Penetrable Paradox

Sarah Tourjee

In the sack fingers run quickly down my back, pause around my pant line and run back up. A tug at shirt fabric is enough to make me shed and soon I'm bare. For a moment the hand gliding up my thigh stops looking like my own hand, I only recognize the skin between its fingers. I am nearly an objective observer of myself. I cannot see a thing that does not have my own body partially in the frame.

I open my apartment door after a knocking and beyond the brim of my own eyebrows I see Lane's face. Lane is my neighbor. I suspect these thin walls have been telling secrets, she is always interrupting. She is asking for a cup of sugar again, says she is preparing for when there is no more sugar in the world, when we are all that's left in the world, when we must do all the baking. She takes some flour too. This is a joke she likes to put on but when she returns she is empty handed. I keep buying more of it. I don't want to be empty handed when she asks.


I've been having sex with only myself for years. I'd like to say that this way, as a sort of penetrable paradox, to fuck or be fucked is a question you don't have to answer after all. But you always have to answer it, even if you're playing both parts. You ought to answer it, anyway. What part of me is doing the fucking right now? What part of me is being fucked? Outside of physical body parts, which are obvious, the options are many. You can tease this out if it's only you, you can own it one way or the other, but other people make choices for you, make it too simple. I'll admit it though.

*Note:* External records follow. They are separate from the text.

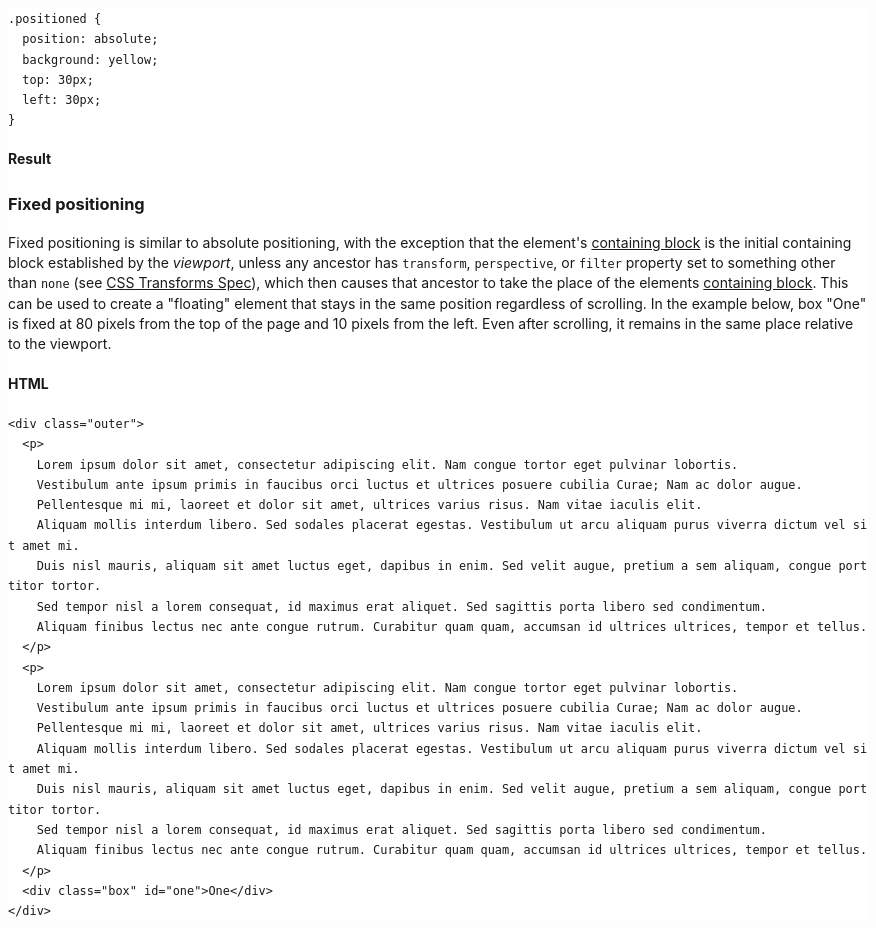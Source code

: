     .positioned {
      position: absolute;
      background: yellow;
      top: 30px;
      left: 30px;
    }

#### Result

### Fixed positioning

Fixed positioning is similar to absolute positioning, with the exception that the element's [containing block](containing_block) is the initial containing block established by the _viewport_, unless any ancestor has `transform`, `perspective`, or `filter` property set to something other than `none` (see [CSS Transforms Spec](https://www.w3.org/TR/css-transforms-1/#propdef-transform)), which then causes that ancestor to take the place of the elements [containing block](containing_block). This can be used to create a "floating" element that stays in the same position regardless of scrolling. In the example below, box "One" is fixed at 80 pixels from the top of the page and 10 pixels from the left. Even after scrolling, it remains in the same place relative to the viewport.

#### HTML

    <div class="outer">
      <p>
        Lorem ipsum dolor sit amet, consectetur adipiscing elit. Nam congue tortor eget pulvinar lobortis.
        Vestibulum ante ipsum primis in faucibus orci luctus et ultrices posuere cubilia Curae; Nam ac dolor augue.
        Pellentesque mi mi, laoreet et dolor sit amet, ultrices varius risus. Nam vitae iaculis elit.
        Aliquam mollis interdum libero. Sed sodales placerat egestas. Vestibulum ut arcu aliquam purus viverra dictum vel sit amet mi.
        Duis nisl mauris, aliquam sit amet luctus eget, dapibus in enim. Sed velit augue, pretium a sem aliquam, congue porttitor tortor.
        Sed tempor nisl a lorem consequat, id maximus erat aliquet. Sed sagittis porta libero sed condimentum.
        Aliquam finibus lectus nec ante congue rutrum. Curabitur quam quam, accumsan id ultrices ultrices, tempor et tellus.
      </p>
      <p>
        Lorem ipsum dolor sit amet, consectetur adipiscing elit. Nam congue tortor eget pulvinar lobortis.
        Vestibulum ante ipsum primis in faucibus orci luctus et ultrices posuere cubilia Curae; Nam ac dolor augue.
        Pellentesque mi mi, laoreet et dolor sit amet, ultrices varius risus. Nam vitae iaculis elit.
        Aliquam mollis interdum libero. Sed sodales placerat egestas. Vestibulum ut arcu aliquam purus viverra dictum vel sit amet mi.
        Duis nisl mauris, aliquam sit amet luctus eget, dapibus in enim. Sed velit augue, pretium a sem aliquam, congue porttitor tortor.
        Sed tempor nisl a lorem consequat, id maximus erat aliquet. Sed sagittis porta libero sed condimentum.
        Aliquam finibus lectus nec ante congue rutrum. Curabitur quam quam, accumsan id ultrices ultrices, tempor et tellus.
      </p>
      <div class="box" id="one">One</div>
    </div>
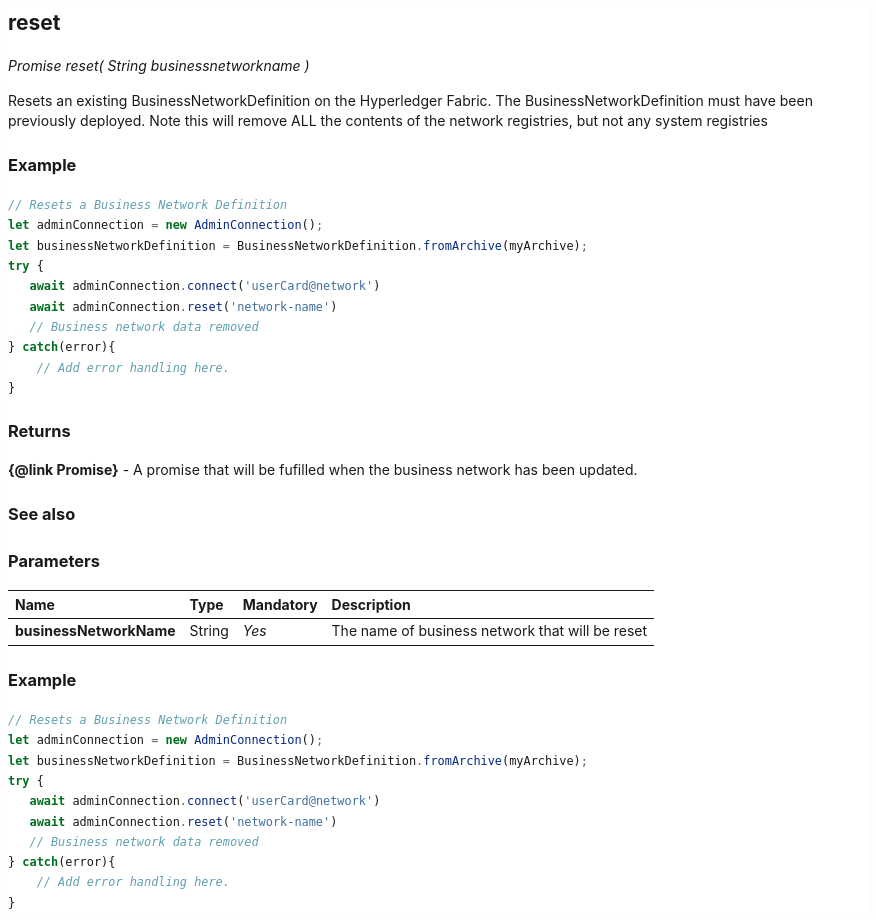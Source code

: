 

## reset
_Promise reset( String businessnetworkname )_


Resets an existing BusinessNetworkDefinition on the Hyperledger Fabric. The BusinessNetworkDefinition must have been previously deployed.
Note this will remove ALL the contents of the network registries, but not any system registries



### Example
```javascript
// Resets a Business Network Definition
let adminConnection = new AdminConnection();
let businessNetworkDefinition = BusinessNetworkDefinition.fromArchive(myArchive);
try {
   await adminConnection.connect('userCard@network')
   await adminConnection.reset('network-name')
   // Business network data removed
} catch(error){
    // Add error handling here.
}
```



### Returns
**{@link Promise}** - A promise that will be fufilled when the business network has been updated.




### See also






### Parameters
| Name | Type | Mandatory | Description |
| :-----------  | :----------- | :----------- | :----------- |
|**businessNetworkName**| String |*Yes*|The name of business network that will be reset|








### Example
```javascript
// Resets a Business Network Definition
let adminConnection = new AdminConnection();
let businessNetworkDefinition = BusinessNetworkDefinition.fromArchive(myArchive);
try {
   await adminConnection.connect('userCard@network')
   await adminConnection.reset('network-name')
   // Business network data removed
} catch(error){
    // Add error handling here.
}
```
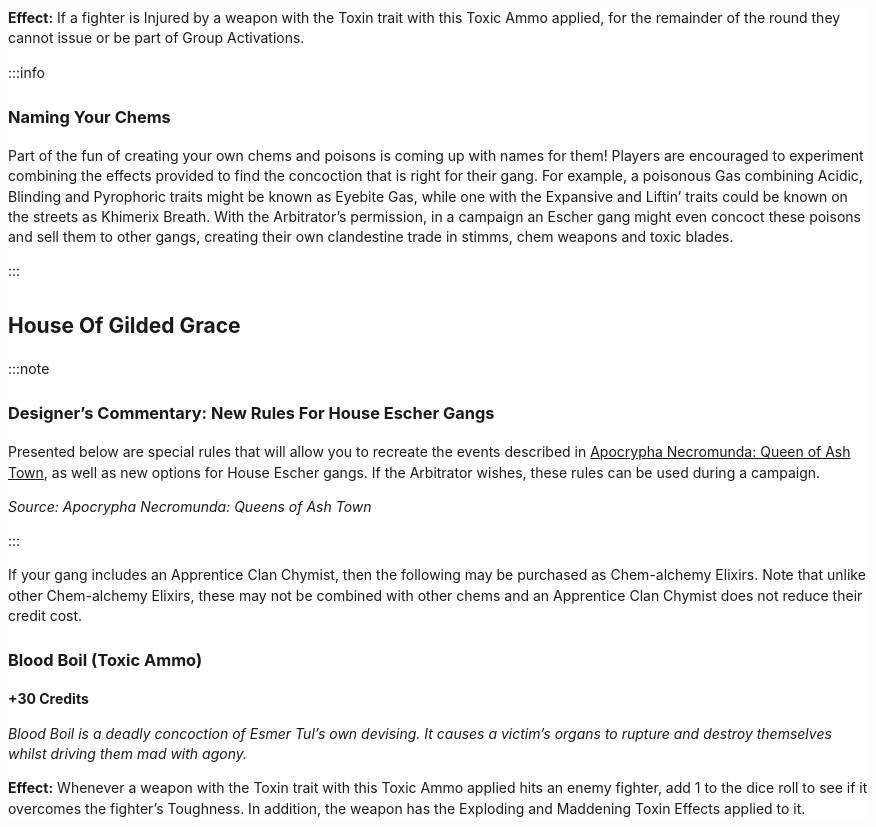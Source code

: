 **Effect:** If a fighter is Injured by a weapon with the Toxin
trait with this Toxic Ammo applied, for the remainder
of the round they cannot issue or be part of Group
Activations.

:::info

### Naming Your Chems

Part of the fun of creating your own chems and
poisons is coming up with names for them! Players
are encouraged to experiment combining the
effects provided to find the concoction that is
right for their gang. For example, a poisonous Gas
combining Acidic, Blinding and Pyrophoric traits
might be known as Eyebite Gas, while one with the
Expansive and Liftin’ traits could be known on the
streets as Khimerix Breath. With the Arbitrator’s
permission, in a campaign an Escher gang might
even concoct these poisons and sell them to other
gangs, creating their own clandestine trade in
stimms, chem weapons and toxic blades.

:::

## House Of Gilded Grace

:::note

### Designer’s Commentary: New Rules For House Escher Gangs

Presented below are special rules that will allow you to recreate the events described in [Apocrypha Necromunda: Queen of Ash Town](https://www.warhammer-community.com/wp-content/uploads/2022/11/LY6kk10sz3uV0hmQ.pdf), as well as new options for House Escher gangs. If the Arbitrator wishes, these rules can be used during a campaign.

_Source: Apocrypha Necromunda: Queens of Ash Town_

:::

If your gang includes an Apprentice Clan Chymist, then the following may be purchased as Chem-alchemy
Elixirs. Note that unlike other Chem-alchemy Elixirs, these may not be combined with other chems and an
Apprentice Clan Chymist does not reduce their credit cost.

### Blood Boil (Toxic Ammo)

**+30 Credits**

_Blood Boil is a deadly concoction of Esmer Tul’s own devising. It causes a victim’s organs to rupture and destroy themselves whilst driving them mad with agony._

**Effect:** Whenever a weapon with the Toxin trait with this Toxic Ammo applied hits an enemy fighter, add 1
to the dice roll to see if it overcomes the fighter’s Toughness. In addition, the weapon has the Exploding and
Maddening Toxin Effects applied to it.
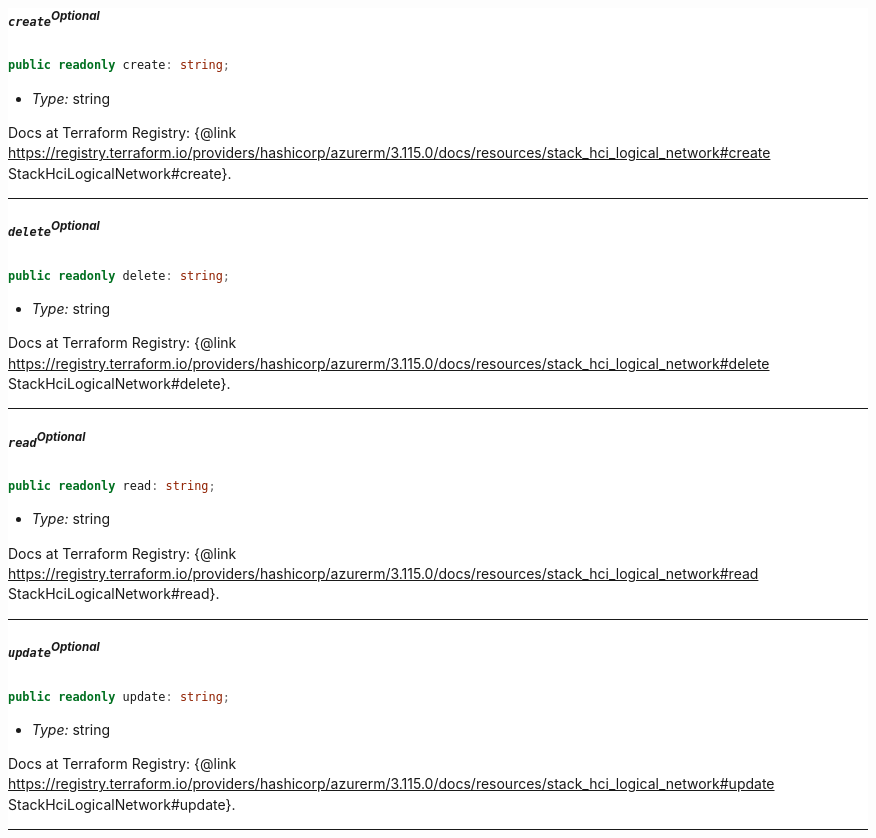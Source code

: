 
##### `create`<sup>Optional</sup> <a name="create" id="@cdktf/provider-azurerm.stackHciLogicalNetwork.StackHciLogicalNetworkTimeouts.property.create"></a>

```typescript
public readonly create: string;
```

- *Type:* string

Docs at Terraform Registry: {@link https://registry.terraform.io/providers/hashicorp/azurerm/3.115.0/docs/resources/stack_hci_logical_network#create StackHciLogicalNetwork#create}.

---

##### `delete`<sup>Optional</sup> <a name="delete" id="@cdktf/provider-azurerm.stackHciLogicalNetwork.StackHciLogicalNetworkTimeouts.property.delete"></a>

```typescript
public readonly delete: string;
```

- *Type:* string

Docs at Terraform Registry: {@link https://registry.terraform.io/providers/hashicorp/azurerm/3.115.0/docs/resources/stack_hci_logical_network#delete StackHciLogicalNetwork#delete}.

---

##### `read`<sup>Optional</sup> <a name="read" id="@cdktf/provider-azurerm.stackHciLogicalNetwork.StackHciLogicalNetworkTimeouts.property.read"></a>

```typescript
public readonly read: string;
```

- *Type:* string

Docs at Terraform Registry: {@link https://registry.terraform.io/providers/hashicorp/azurerm/3.115.0/docs/resources/stack_hci_logical_network#read StackHciLogicalNetwork#read}.

---

##### `update`<sup>Optional</sup> <a name="update" id="@cdktf/provider-azurerm.stackHciLogicalNetwork.StackHciLogicalNetworkTimeouts.property.update"></a>

```typescript
public readonly update: string;
```

- *Type:* string

Docs at Terraform Registry: {@link https://registry.terraform.io/providers/hashicorp/azurerm/3.115.0/docs/resources/stack_hci_logical_network#update StackHciLogicalNetwork#update}.

---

I want to put myself inside Lane, set up house, and light a fire for warmth. I hand her the sugar when she asks for it.


She asks me if I've heard about the dead birds. The aflockalypse, they're calling it. A bolt of lightning or climate change or some such trauma killed them mid flight. 5,000 fell in a mile diameter, a storm littering yards with the bodies of spring's entrance. Then she pulls something out of her pocket and holds it out to me. The red feathers of its breast and its stillness are sort of beautiful, unmangled, the look of breathless sleep. I don't need the proof though. In school three of my students brought me the same rotting gift.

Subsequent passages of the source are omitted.